Determine the count of lines containing "implementation" in the entries below and return only that figure.

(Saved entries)
<<<<

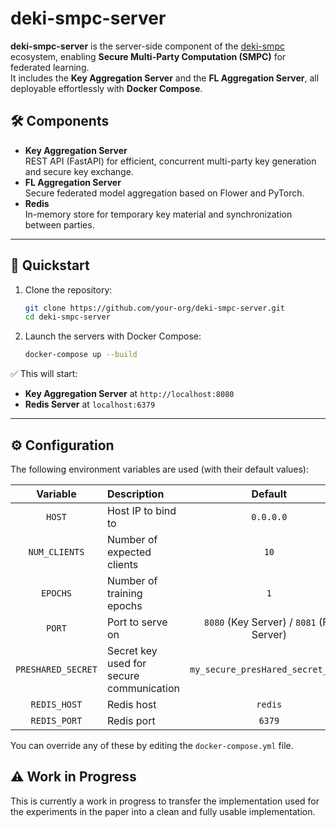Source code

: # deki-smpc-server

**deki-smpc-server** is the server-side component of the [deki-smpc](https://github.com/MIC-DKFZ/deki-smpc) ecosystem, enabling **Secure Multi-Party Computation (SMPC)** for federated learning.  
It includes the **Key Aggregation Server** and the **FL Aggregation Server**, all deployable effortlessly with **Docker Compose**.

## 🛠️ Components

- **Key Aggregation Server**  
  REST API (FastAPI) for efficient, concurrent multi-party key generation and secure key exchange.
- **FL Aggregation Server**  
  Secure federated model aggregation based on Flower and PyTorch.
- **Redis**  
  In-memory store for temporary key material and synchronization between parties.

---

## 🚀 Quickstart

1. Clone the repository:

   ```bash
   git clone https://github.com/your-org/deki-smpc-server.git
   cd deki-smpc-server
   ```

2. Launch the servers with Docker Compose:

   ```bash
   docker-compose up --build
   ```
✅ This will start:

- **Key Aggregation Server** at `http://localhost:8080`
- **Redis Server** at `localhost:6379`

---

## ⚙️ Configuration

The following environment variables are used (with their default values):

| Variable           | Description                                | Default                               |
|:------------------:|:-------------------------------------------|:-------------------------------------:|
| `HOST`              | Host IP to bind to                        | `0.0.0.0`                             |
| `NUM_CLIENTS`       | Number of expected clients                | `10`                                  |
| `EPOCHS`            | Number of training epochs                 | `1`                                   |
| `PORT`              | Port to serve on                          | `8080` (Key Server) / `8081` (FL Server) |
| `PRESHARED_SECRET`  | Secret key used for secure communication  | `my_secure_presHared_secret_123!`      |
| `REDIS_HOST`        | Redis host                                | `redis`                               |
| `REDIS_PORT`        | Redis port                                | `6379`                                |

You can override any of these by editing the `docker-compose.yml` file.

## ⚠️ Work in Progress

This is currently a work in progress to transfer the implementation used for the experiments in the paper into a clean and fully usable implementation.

>>>>
<<<<

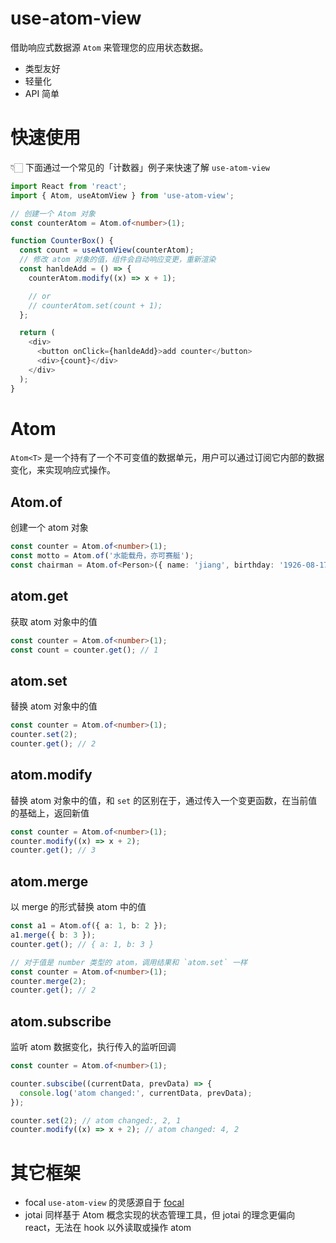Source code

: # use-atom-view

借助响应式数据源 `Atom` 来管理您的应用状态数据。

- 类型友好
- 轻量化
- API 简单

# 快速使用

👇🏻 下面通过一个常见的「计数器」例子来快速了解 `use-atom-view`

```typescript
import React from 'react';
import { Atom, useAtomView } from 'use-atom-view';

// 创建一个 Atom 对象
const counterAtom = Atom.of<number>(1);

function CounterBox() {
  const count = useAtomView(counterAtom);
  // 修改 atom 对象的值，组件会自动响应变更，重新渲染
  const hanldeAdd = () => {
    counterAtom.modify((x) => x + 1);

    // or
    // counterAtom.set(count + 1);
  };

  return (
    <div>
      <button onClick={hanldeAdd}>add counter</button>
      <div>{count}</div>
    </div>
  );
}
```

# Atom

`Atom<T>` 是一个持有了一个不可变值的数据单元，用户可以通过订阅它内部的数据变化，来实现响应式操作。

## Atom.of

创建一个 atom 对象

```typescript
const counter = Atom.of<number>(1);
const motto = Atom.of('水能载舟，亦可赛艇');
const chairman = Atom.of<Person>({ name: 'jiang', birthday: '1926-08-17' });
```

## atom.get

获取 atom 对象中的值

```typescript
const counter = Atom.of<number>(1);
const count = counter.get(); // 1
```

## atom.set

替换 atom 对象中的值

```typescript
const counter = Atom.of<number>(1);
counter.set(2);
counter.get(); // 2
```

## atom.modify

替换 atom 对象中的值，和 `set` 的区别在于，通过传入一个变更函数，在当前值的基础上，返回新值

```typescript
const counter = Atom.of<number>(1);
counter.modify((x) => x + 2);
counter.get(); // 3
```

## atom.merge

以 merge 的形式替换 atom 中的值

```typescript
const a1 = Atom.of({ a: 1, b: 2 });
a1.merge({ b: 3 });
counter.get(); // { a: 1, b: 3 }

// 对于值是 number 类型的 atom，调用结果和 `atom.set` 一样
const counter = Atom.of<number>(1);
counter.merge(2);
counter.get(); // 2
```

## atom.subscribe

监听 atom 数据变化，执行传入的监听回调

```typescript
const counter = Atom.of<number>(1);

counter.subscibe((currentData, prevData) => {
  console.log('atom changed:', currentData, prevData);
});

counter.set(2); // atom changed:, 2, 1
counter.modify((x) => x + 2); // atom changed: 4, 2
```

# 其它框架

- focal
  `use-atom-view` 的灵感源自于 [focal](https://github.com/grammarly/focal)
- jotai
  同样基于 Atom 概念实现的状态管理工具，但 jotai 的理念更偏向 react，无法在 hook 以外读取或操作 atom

>>>>
<<<<

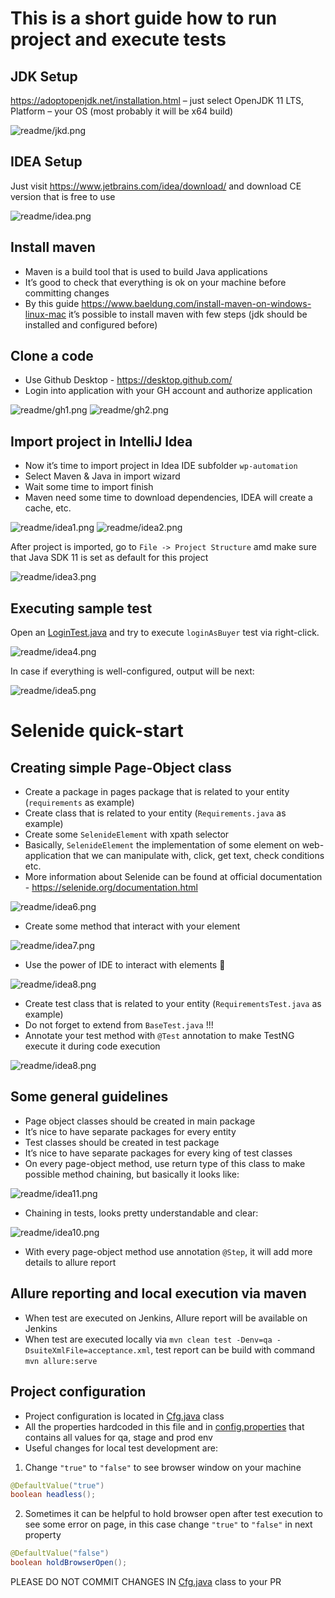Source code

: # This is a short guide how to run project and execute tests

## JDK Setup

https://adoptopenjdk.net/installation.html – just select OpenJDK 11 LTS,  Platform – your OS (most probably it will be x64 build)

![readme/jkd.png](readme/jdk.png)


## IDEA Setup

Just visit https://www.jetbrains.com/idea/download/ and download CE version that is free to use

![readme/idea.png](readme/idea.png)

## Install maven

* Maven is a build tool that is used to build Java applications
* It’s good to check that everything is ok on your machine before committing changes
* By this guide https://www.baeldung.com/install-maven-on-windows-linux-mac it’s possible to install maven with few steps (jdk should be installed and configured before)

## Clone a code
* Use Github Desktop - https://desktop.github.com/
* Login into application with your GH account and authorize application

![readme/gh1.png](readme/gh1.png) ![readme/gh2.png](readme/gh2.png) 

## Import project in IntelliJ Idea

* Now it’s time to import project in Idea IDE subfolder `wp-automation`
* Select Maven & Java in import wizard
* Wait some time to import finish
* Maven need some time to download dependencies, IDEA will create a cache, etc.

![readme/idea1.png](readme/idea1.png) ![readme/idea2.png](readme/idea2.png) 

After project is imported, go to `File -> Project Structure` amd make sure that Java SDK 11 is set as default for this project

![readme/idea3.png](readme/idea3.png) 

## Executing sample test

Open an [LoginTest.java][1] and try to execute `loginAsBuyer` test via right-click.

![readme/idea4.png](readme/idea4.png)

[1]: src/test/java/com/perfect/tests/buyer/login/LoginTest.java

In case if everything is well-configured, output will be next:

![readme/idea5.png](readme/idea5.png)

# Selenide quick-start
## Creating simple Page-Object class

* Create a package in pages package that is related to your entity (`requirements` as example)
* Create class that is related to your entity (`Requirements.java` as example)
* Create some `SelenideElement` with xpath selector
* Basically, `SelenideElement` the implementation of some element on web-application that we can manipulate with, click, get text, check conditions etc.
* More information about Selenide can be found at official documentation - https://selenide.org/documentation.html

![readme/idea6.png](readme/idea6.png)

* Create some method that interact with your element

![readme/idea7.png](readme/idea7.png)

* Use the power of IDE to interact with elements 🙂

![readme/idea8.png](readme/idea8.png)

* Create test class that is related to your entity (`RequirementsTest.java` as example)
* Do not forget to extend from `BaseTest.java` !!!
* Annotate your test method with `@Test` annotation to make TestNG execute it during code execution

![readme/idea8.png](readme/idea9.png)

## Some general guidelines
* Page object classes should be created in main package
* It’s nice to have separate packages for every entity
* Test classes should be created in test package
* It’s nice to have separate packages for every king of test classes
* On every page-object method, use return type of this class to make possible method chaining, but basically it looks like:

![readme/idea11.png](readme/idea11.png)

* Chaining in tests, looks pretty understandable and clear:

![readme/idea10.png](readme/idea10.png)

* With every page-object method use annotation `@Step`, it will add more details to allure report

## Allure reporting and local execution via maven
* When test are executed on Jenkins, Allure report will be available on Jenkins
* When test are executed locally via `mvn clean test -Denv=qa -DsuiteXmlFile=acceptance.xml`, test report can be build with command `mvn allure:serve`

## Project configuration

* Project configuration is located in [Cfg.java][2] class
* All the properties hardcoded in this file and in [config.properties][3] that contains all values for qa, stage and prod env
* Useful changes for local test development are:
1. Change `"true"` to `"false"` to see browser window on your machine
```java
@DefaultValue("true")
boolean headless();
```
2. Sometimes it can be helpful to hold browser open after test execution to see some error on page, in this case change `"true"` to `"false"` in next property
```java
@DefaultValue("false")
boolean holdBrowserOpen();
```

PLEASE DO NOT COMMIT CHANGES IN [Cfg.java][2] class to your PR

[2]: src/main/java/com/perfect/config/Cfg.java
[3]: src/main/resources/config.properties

>>>>

▸ **Answer section**
2